◆ PROMPT ◆
From the data, copy out every line in which the word "badge" appears.

[Saved data entries]
BEGIN
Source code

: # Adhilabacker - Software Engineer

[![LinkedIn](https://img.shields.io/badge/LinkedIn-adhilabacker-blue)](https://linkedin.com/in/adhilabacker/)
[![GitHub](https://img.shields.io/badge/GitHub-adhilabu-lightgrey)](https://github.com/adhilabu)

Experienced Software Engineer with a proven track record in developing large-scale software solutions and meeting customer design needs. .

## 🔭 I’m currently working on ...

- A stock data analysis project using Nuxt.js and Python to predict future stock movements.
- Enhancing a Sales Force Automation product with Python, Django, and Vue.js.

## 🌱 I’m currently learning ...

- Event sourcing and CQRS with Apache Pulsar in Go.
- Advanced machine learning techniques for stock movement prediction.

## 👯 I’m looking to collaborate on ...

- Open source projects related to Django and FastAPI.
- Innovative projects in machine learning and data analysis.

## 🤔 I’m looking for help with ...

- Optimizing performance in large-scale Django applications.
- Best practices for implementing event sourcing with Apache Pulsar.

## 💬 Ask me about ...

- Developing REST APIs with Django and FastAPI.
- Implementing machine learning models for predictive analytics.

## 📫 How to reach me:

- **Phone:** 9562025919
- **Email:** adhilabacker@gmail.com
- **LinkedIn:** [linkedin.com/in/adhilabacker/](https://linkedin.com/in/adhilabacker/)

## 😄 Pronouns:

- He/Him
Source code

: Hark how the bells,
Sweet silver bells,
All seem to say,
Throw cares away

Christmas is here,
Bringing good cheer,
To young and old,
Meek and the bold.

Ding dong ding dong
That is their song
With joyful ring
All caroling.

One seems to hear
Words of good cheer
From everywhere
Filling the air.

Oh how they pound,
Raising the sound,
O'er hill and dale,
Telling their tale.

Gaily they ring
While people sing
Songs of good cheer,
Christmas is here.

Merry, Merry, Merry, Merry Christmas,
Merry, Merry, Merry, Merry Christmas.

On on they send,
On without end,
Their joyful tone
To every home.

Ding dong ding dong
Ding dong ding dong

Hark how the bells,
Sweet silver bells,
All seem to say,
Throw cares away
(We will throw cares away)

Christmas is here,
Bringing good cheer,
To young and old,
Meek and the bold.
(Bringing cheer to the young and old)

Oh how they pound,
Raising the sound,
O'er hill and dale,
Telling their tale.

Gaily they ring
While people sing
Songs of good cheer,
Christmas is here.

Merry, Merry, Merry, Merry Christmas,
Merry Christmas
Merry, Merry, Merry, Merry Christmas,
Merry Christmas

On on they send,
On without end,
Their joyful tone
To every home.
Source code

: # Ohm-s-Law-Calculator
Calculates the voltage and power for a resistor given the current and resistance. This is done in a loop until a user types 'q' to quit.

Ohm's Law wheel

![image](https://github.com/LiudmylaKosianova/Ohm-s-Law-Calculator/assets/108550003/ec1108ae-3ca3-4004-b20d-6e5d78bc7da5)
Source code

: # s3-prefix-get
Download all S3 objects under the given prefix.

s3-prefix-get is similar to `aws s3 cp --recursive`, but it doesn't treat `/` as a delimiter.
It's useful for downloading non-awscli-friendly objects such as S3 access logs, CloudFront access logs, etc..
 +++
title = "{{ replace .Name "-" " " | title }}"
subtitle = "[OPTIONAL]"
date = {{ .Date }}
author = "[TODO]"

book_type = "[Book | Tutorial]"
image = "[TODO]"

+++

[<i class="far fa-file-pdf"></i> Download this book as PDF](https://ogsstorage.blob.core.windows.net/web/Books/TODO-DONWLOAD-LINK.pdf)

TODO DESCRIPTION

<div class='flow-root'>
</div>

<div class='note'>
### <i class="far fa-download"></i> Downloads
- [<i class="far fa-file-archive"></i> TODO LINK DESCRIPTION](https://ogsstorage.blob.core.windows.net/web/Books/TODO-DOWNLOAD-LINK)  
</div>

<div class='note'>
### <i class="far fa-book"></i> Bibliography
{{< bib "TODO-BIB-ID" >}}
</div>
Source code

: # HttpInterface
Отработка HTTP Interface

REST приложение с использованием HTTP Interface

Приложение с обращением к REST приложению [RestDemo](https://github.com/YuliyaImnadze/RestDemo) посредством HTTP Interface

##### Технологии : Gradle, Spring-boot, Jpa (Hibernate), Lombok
END
◆ REPLY ◆
[![LinkedIn](https://img.shields.io/badge/LinkedIn-adhilabacker-blue)](https://linkedin.com/in/adhilabacker/)
[![GitHub](https://img.shields.io/badge/GitHub-adhilabu-lightgrey)](https://github.com/adhilabu)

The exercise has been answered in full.